Tomorrow is an interesting day with a couple of milestones. Tomorrow is Becky’s last day before her Zoe leave. That’s a mark that we didn’t hit last year, so it’s kind of a nice bit of progress for this pregnancy.
Tomorrow is also the anniversary of Doria’s funeral. For “some reason,” that day seems to come to mind easily right now. Funny how that happens. Here is the most important thing that I remember about that day: It was the easiest day of this entire process. I can’t think of anything easier than funeral day. Obviously, a lot of tears, but the day was easy. This is why:
1. We saw a vivid picture of the hordes of people supporting us. The funeral was awfully well attended, and that was powerful and encouraging to us.
2. We started the day by visiting the funeral home for our last time with Doria’s little casket. We didn’t have the nerve to open it, because neither of us wanted to risk changing our last memories of Doria before giving her over to the funeral home. We sat and cried mostly in disbelief that this was happening. It was real, but not completely real yet.
3. That went more quickly than we expected, so we made a lunch date. It took 10 months before we ate there again, but we had a nice lunch.
4. We bought a cake and had it delivered to the funeral. We got to give on the sly, and that was fun. That kind of thing was us. We felt normal doing that, and we were giddy about it. There was some unintended comedy when the delivery people got to the church, but that made the cake scene a little sweeter.
Funeral day was easy. I still smile when I think back to that day. I cry, too, but with a smile. It was beautiful and it was easy. It was easy because we were still completely in shock. We needed to be in order to get through those first days and function. I’m grateful for shock, because it’s so necessary.
Thinking of it really led me to think of something that might help those who want to help grieving people. It’s so easy to base our evaluation of grieving people on how they look at the funeral. If we don’t wail like a TV funeral, then everything seems to be OK. In our case, it wasn’t possible visibly to see that I was really only running on adrenaline. I had been so focused and busy on getting towards funeral day that I was really just swept up in the whirlwind of events. I was spending time grieving, but I had no idea what it really entailed yet. I had held Doria’s body in my hands. I knew she was dead, but it was nowhere near real yet.

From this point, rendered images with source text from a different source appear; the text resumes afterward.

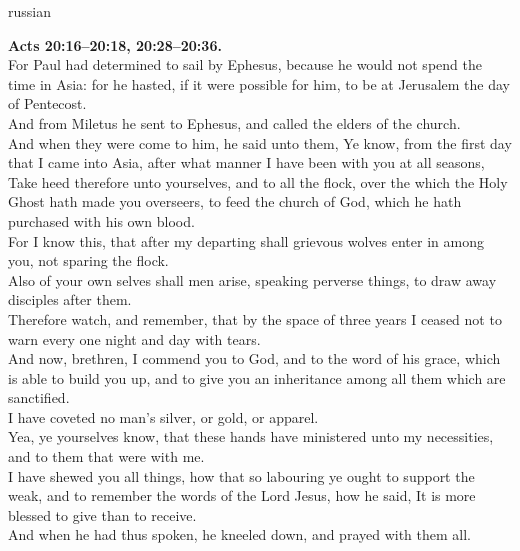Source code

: \documentclass[10pt]{article} %
\begin{document}
{\begin{minipage}[t]{0.45\textwidth}
\begin{otherlanguage*}{russian}
\end{otherlanguage*}
\end{minipage}
\hfill
\begin{minipage}[t]{0.45\textwidth}

\textbf{Acts 20:16--20:18, 20:28--20:36.}\\
For Paul had determined to sail by Ephesus, because he would not spend the time in Asia: for he hasted, if it were possible for him, to be at Jerusalem the day of Pentecost.\\
And from Miletus he sent to Ephesus, and called the elders of the church.\\
And when they were come to him, he said unto them, Ye know, from the first day that I came into Asia, after what manner I have been with you at all seasons,\\
Take heed therefore unto yourselves, and to all the flock, over the which the Holy Ghost hath made you overseers, to feed the church of God, which he hath purchased with his own blood.\\
For I know this, that after my departing shall grievous wolves enter in among you, not sparing the flock.\\
Also of your own selves shall men arise, speaking perverse things, to draw away disciples after them.\\
Therefore watch, and remember, that by the space of three years I ceased not to warn every one night and day with tears.\\
And now, brethren, I commend you to God, and to the word of his grace, which is able to build you up, and to give you an inheritance among all them which are sanctified.\\
I have coveted no man's silver, or gold, or apparel.\\
Yea, ye yourselves know, that these hands have ministered unto my necessities, and to them that were with me.\\
I have shewed you all things, how that so labouring ye ought to support the weak, and to remember the words of the Lord Jesus, how he said, It is more blessed to give than to receive.\\
And when he had thus spoken, he kneeled down, and prayed with them all.\\

\end{minipage}}
\vspace*{\fill}
\newpage
\Huge%
\vspace*{\fill}
\end{document}
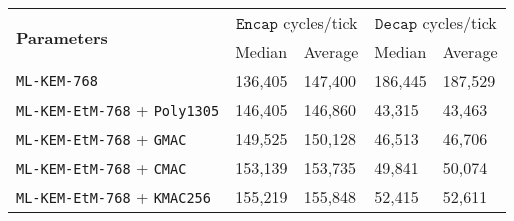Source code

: \documentclass[runningheads]{llncs}
\newcommand{\keygen}{\texttt{KeyGen}}
\newcommand{\encap}{\texttt{Encap}}
\newcommand{\decap}{\texttt{Decap}}
\newcommand{\pk}{\texttt{pk}}
\newcommand{\sk}{\texttt{sk}}
\begin{document}
\begin{table}[h]
    \begin{tabular}[t]{|p{15em}|p{5em}|p{5em}|p{5em}|p{5em}|}
        \hline
        \multirow{2}{*}{\bf Parameters} 
        & \multicolumn{2}{|c|}{$\encap$ cycles/tick} 
        & \multicolumn{2}{|c|}{$\decap$ cycles/tick} \\
        \cline{2-5}
        & Median & Average & Median & Average \\
        \hline
        \texttt{ML-KEM-768} & 136,405 & 147,400 & 186,445 & 187,529 \\
        \hline
        \texttt{ML-KEM-EtM-768} + \texttt{Poly1305} & 146,405 & 146,860 & 43,315 & 43,463 \\
        \hline
        \texttt{ML-KEM-EtM-768} + \texttt{GMAC} & 149,525 & 150,128 & 46,513 & 46,706 \\
        \hline
        \texttt{ML-KEM-EtM-768} + \texttt{CMAC} & 153,139 & 153,735 & 49,841 & 50,074 \\
        \hline
        \texttt{ML-KEM-EtM-768} + \texttt{KMAC256} & 155,219 & 155,848 & 52,415 & 52,611 \\
        \hline
    \end{tabular}\vspace{0.3cm}


\end{table}
\end{document}

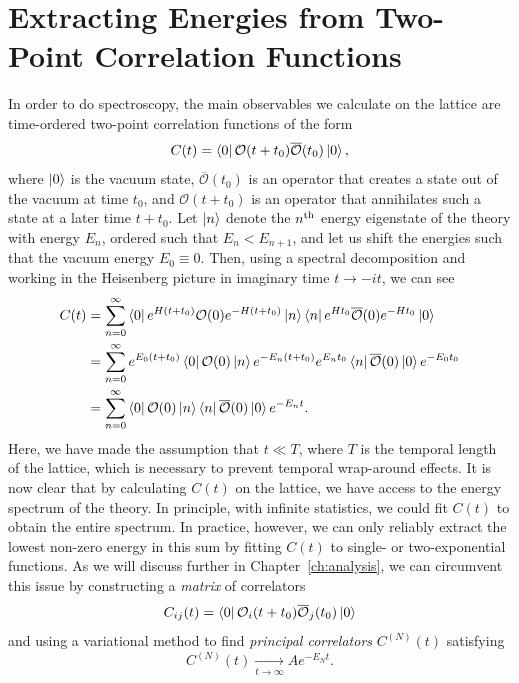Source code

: \section{Extracting Energies from Two-Point Correlation Functions}\label{sec:intro_corr}
In order to do spectroscopy, the main observables we calculate on the lattice are time-ordered two-point correlation functions of the form
\begin{equation}
    C(t) = \bra 0 \mathcal O (t+t_0) \overline{\mathcal O}(t_0) \ket 0,
\end{equation}
where $\ket 0$ is the vacuum state, $\overline{\mathcal O}(t_0)$ is an operator that creates a state out of the vacuum at time $t_0$, and $\mathcal O (t+t_0)$ is an operator that annihilates such a state at a later time $t+t_0$. Let $\ket n$ denote the $n^{\rm{th}}$ energy eigenstate of the theory with energy $E_n$, ordered such that $E_n < E_{n+1}$, and let us shift the energies such that the vacuum energy $E_0 \equiv 0$. Then, using a spectral decomposition and working in the Heisenberg picture in imaginary time $t\rightarrow -it$, we can see
\begin{equation}\label{eq:corr_decomp}
    \begin{aligned}
        C(t) &= \sum_{n=0}^\infty \bra 0 e^{H(t+t_0)} \mathcal O(0) e^{-H(t+t_0)} \ket n \bra n e^{H t_0} \overline{\mathcal O}(0)e^{-H t_0} \ket 0 \\
        &=\sum_{n=0}^\infty e^{E_0(t+t_0)} \bra 0 \mathcal O(0) \ket n e^{-E_n(t+t_0)} e^{E_n t_0} \bra n \overline{\mathcal O}(0) \ket 0 e^{-E_0 t_0}\\
        & = \sum_{n=0}^\infty \bra 0 \mathcal O(0) \ket n \bra n \overline{\mathcal O}(0)\ket 0 e^{-E_n t}.
    \end{aligned}
\end{equation}
Here, we have made the assumption that $t \ll T$, where $T$ is the temporal length of the lattice, which is necessary to prevent temporal wrap-around effects. It is now clear that by calculating $C(t)$ on the lattice, we have access to the energy spectrum of the theory. In principle, with infinite statistics, we could fit $C(t)$ to obtain the entire spectrum. In practice, however, we can only reliably extract the lowest non-zero energy in this sum by fitting $C(t)$ to single- or two-exponential functions. As we will discuss further in Chapter~\ref{ch:analysis}, we can circumvent this issue by constructing a \emph{matrix} of correlators
\begin{equation}
    C_{ij}(t) = \bra 0 \mathcal O_i(t+t_0) \overline{\mathcal O}_j(t_0) \ket 0
\end{equation}
and using a variational method to find \emph{principal correlators} $C^{(N)}(t)$ satisfying
\begin{equation}
    C^{(N)}(t) \xrightarrow[t\rightarrow \infty]{} A e^{-E_N t}.
\end{equation}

From a faith standpoint, it was easy. I was bothered that Doria died, and that God chose to let it happen, but it hadn’t really sunk in yet. A favorite passage that I’ve taught at a Bible college in Jamaica (http://www.fairviewbbc.com) happens in Hebrews 3 and 4, talking about the rest awaiting people in Christ. I wrote this quick little note for the back of our funeral program, and I found it easy. I don’t think I even blinked in the process, because I wrote at an amazing rate. This is the easy note:
Becky and I want to thank you for joining us today as we
mourn our loss and celebrate the wonderful gift God
gave us in Doria Charis. Our time with her was
short, but it has been a blessing we will never forget,
and a love we will never regret. After 10 years of
marriage, understanding that children were not an option
for our little family, we were gleefully shocked early this
year to find out that we were expecting our little gift of
grace. Over the next few months, we learned lessons
about love that we never even imagined, and we
watched God provide in stunning ways for our little
miracle. We loved the perfect pregnancy and the hopes
for our future time with her. Even though God had a
better plan that involved bringing her home, we rejoice
over every minute of these last few months. We are
grateful that our little Doria never had to experience
pain, and we anxiously await the day that we get to see
her in our heavenly home.
That was easy. I had no troubles and no doubts as I wrote that. Simple, straightforward, not a problem at all. That was sort of like the explanation Gloria Gaither gives in the first couple minutes of this video:
It was easy, because I didn’t know what I was getting into. At that stage, nobody really does. I knew that my daughter died. I knew that was going to last. I had no idea at all how that would affect my confidence, my ability to function, my faith, my outlook on life and every part of it, or anything else. It’s impossibly to know until it’s in the rear view mirror. I was living in the sweet illusion of shock, and that made funeral day easy.
That’s the trick if you want to help somebody early on. Don’t go for the easy visual once-over or a surface level conversation. Take the time and talk to them. Build that relationship to the point that they’re willing to trust you and talk to you. Find out what’s actually going on. The both of you might find out what they actually need.
But no matter what, don’t just take a quick glance and assume that everything is OK. Nothing is OK as early as funeral day. We just don’t know it yet, because we’re living in the sweet illusion of shock.